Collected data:
*** Begin section ***

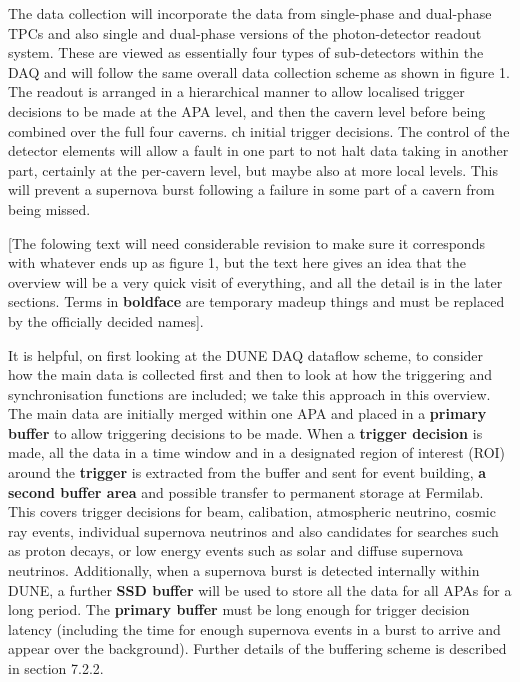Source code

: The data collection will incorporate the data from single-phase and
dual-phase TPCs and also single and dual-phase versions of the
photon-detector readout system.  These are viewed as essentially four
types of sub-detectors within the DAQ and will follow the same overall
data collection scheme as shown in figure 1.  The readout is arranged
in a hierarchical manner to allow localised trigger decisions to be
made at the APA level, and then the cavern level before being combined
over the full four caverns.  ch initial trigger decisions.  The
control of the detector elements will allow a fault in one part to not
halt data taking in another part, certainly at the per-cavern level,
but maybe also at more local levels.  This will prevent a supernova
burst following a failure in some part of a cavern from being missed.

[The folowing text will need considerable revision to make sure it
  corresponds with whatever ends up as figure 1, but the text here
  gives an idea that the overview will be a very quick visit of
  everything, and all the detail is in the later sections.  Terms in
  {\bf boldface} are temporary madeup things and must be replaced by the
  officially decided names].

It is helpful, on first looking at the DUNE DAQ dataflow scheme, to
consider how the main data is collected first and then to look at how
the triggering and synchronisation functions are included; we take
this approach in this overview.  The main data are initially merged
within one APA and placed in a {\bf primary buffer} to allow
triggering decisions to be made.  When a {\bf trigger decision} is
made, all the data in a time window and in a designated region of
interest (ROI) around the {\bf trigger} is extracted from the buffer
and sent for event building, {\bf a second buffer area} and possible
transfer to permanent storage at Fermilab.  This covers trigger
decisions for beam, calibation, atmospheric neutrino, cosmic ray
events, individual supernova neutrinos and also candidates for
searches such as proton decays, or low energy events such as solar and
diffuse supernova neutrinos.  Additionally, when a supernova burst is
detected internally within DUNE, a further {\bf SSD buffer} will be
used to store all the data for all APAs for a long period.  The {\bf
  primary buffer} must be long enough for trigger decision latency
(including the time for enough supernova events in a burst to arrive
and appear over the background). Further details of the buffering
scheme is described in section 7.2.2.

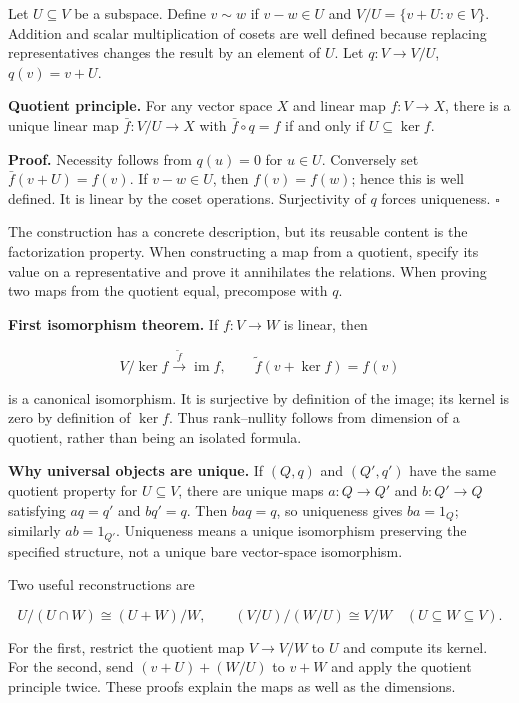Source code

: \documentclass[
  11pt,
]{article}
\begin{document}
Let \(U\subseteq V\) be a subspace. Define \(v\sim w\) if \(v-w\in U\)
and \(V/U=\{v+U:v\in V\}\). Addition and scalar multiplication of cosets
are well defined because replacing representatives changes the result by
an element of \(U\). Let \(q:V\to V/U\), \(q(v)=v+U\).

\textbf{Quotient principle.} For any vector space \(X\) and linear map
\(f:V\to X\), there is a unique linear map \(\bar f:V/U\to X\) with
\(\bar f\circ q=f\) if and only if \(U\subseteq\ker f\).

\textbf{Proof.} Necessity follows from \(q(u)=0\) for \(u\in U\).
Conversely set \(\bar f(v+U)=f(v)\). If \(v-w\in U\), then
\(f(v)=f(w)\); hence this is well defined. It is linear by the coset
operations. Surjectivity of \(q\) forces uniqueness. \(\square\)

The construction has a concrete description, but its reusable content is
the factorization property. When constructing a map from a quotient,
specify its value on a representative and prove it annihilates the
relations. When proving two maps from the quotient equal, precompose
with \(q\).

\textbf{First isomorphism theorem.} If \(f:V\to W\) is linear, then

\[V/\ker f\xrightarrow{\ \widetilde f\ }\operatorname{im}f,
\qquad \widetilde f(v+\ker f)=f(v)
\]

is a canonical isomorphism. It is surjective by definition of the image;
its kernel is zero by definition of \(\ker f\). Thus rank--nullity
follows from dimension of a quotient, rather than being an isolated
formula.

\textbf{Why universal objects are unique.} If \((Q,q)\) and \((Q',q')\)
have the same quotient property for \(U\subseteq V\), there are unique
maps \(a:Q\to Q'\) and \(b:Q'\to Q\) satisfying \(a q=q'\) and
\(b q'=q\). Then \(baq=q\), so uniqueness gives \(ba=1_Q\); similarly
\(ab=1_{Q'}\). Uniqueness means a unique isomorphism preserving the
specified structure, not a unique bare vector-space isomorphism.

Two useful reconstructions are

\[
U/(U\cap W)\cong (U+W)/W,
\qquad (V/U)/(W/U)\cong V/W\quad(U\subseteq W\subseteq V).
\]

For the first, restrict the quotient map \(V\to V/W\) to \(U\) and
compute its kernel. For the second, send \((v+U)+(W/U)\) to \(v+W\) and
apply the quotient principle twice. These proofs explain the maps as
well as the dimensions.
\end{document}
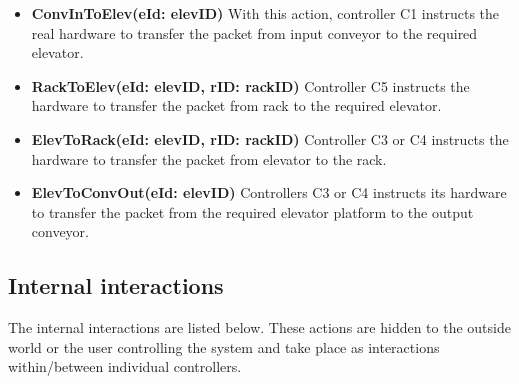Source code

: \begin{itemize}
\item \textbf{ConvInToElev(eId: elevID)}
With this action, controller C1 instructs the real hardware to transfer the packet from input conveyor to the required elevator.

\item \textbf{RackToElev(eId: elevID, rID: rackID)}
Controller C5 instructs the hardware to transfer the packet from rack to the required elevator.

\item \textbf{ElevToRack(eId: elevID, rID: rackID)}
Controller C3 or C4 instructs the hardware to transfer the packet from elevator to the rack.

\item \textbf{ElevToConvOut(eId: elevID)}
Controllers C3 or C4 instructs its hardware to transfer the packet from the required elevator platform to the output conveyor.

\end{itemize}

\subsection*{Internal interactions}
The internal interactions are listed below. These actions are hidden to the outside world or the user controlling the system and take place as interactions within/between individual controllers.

*** End section ***
*** Begin section ***

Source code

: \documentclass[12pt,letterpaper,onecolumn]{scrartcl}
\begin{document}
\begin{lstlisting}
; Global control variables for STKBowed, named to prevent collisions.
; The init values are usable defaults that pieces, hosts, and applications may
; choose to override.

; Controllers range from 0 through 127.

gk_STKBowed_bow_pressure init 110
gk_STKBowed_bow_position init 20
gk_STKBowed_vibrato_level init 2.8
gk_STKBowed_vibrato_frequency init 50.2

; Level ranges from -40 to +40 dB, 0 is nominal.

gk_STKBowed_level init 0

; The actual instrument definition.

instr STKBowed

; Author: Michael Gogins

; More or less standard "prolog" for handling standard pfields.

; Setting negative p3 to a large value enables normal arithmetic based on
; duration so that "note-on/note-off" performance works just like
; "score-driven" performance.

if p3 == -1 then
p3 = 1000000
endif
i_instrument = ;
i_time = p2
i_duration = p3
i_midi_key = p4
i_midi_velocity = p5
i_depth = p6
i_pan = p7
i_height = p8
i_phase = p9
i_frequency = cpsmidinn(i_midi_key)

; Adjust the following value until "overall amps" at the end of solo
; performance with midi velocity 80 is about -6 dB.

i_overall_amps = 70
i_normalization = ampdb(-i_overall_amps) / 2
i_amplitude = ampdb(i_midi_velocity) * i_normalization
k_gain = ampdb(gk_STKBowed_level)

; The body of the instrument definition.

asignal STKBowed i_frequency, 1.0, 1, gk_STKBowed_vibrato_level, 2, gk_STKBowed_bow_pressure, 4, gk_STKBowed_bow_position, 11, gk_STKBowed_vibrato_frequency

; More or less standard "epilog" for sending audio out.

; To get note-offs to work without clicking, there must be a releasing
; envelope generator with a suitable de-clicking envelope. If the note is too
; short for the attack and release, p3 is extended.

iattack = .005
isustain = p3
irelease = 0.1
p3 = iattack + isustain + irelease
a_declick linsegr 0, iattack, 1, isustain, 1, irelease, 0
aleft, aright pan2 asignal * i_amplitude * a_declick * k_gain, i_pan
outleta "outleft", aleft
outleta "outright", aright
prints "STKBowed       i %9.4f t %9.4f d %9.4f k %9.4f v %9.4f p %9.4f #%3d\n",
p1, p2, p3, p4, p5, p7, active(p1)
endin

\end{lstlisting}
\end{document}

*** End section ***

EXERCISE DIRECTIONS: Above are the records. Print exactly, and only, the lines from the line with "[The folowing text" to the line with "within one APA", both inclusive.

FINISHED EXERCISE:
[The folowing text will need considerable revision to make sure it
  corresponds with whatever ends up as figure 1, but the text here
  gives an idea that the overview will be a very quick visit of
  everything, and all the detail is in the later sections.  Terms in
  {\bf boldface} are temporary madeup things and must be replaced by the
  officially decided names].

It is helpful, on first looking at the DUNE DAQ dataflow scheme, to
consider how the main data is collected first and then to look at how
the triggering and synchronisation functions are included; we take
this approach in this overview.  The main data are initially merged
within one APA and placed in a {\bf primary buffer} to allow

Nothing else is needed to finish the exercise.